Excavator.... I gotta build me one of them! Ha one more thing to distract me at work. 

What size cylinder do you have on the inverted splitter?


----------



## Excavator (Nov 4, 2014)

19FarmHand78 said:


> Excavator.... I gotta build me one of them! Ha one more thing to distract me at work.
> 
> What size cylinder do you have on the inverted splitter?


the bottom cylinder =  Hydraulic Cylinder: 30 ton  5" Bore; 30" Stroke; 3" Rod; 3000 PSI

the top cylinder       =  Northern tool         3000 PSI, 4in. Bore, 30in.
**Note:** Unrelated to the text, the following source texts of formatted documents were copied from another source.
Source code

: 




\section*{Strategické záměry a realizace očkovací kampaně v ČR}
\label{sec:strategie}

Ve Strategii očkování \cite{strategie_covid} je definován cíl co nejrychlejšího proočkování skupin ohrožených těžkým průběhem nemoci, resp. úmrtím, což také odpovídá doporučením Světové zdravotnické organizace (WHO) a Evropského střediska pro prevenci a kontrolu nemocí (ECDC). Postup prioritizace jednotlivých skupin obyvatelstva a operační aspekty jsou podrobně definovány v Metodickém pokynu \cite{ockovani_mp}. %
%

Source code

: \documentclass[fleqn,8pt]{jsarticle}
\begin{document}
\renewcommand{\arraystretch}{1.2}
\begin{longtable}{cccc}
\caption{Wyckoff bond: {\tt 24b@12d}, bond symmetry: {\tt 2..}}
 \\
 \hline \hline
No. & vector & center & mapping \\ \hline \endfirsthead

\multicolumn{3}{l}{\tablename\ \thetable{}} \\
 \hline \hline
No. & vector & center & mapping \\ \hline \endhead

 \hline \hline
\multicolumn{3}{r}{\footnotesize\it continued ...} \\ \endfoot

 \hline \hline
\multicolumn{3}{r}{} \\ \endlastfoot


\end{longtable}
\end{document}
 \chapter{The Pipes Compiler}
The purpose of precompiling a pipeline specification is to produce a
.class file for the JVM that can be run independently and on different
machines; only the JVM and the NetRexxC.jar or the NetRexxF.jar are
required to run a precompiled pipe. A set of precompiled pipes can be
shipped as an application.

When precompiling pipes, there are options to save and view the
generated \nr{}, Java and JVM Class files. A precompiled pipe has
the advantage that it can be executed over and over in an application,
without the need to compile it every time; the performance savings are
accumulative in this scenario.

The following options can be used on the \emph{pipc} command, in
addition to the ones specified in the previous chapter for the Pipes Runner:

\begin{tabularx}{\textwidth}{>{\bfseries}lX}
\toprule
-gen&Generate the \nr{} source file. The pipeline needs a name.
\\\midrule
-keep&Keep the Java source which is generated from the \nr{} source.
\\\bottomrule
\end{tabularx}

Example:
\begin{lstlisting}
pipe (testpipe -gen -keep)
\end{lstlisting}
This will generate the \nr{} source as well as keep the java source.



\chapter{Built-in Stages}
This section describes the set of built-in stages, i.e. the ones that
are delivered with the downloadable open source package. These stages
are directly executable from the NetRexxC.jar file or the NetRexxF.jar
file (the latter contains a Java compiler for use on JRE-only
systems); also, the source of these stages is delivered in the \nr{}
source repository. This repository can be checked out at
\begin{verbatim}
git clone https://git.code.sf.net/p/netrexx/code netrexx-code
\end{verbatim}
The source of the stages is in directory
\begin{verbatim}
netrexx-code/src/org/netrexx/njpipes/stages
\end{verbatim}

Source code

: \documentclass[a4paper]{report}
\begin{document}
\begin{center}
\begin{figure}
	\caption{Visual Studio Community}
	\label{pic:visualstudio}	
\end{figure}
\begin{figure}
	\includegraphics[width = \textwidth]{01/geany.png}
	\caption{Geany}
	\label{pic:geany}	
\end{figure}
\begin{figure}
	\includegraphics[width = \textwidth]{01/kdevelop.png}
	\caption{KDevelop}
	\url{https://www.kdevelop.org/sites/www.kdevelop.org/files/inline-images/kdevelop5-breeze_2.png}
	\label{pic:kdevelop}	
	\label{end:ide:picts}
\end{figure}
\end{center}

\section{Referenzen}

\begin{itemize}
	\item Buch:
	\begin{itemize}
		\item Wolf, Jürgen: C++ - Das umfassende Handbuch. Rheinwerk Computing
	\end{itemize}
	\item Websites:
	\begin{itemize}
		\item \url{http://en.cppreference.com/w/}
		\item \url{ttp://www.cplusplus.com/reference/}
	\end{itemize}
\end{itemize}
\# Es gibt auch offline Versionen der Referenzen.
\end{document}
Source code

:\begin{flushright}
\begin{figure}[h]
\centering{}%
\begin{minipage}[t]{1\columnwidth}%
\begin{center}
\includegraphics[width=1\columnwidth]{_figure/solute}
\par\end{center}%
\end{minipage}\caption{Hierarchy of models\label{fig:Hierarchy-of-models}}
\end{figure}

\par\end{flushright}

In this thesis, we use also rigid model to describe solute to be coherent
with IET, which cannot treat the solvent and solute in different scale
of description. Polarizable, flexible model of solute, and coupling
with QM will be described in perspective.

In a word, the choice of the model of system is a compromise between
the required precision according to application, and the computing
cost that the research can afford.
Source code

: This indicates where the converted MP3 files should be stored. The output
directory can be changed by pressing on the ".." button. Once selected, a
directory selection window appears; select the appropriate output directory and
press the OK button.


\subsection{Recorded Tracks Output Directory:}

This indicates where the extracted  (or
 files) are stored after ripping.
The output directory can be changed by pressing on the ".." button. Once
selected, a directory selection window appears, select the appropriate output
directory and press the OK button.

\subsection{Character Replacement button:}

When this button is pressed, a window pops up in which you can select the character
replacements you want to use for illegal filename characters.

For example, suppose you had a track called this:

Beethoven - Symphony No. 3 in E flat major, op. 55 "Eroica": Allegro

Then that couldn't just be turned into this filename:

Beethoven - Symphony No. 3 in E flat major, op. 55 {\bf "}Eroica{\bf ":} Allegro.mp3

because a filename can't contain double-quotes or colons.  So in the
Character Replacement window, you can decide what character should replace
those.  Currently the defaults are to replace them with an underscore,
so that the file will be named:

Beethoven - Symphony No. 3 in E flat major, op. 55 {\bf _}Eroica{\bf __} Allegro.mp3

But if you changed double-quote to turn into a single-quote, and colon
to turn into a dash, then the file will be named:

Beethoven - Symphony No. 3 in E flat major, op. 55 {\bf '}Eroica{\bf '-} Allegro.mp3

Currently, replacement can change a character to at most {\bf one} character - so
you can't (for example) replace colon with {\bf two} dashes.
Stroke

This is old 3 point hitch splitter that I rebuilt and welded on top of inverted splitter.
I just recently installed a new cylinder from Northern Tool


----------



## Smoke Stack (Nov 4, 2014)

joes169 said:


> I had to look up the specs for your skid steer, but I have a similar sized Bobcat, with the same flow rate.  From my experience, you could likely run the loader just above idle, maybe 800 RPM or so, and have more power and speed than 80% of small gas engine splitters.  I use a home made splitter on the skid steer, and I wouldn't train it for anything else.  I noticed you used the term "wear and tear", but in reality, it's the easiest job you'll ever ask out of the machine.  No tire wear, no pin wear, low RPM use..........



Yeah, I figured low RPM and the machine would have no problem. Good points about the pins and tires. Although, I think when using the inverted type alone, that type of wear and tear is still there. Excavator has the best setup that I've seen yet. He has officially changed my mind about an inverted ss splitter. I mean, really, why get out of the cab if you don't have to for those big rounds. Another good thing I just thought of about using the ss for splitting: noise. At an idle, my machine purrs quietly compared to any small gas engine.

Got any pics of that home made splitter?


----------



## Smoke Stack (Nov 4, 2014)

Excavator said:


> the bottom cylinder =  Hydraulic Cylinder: 30 ton  5" Bore; 30" Stroke; 3" Rod; 3000 PSI
> 
> the top cylinder       =  Northern tool         3000 PSI, 4in. Bore, 30in. Stroke
> 
> ...



Excavator, you've got an awesome setup! I like the fact that you keep modifying it. I never thought about having both types in one unit. Great idea!


----------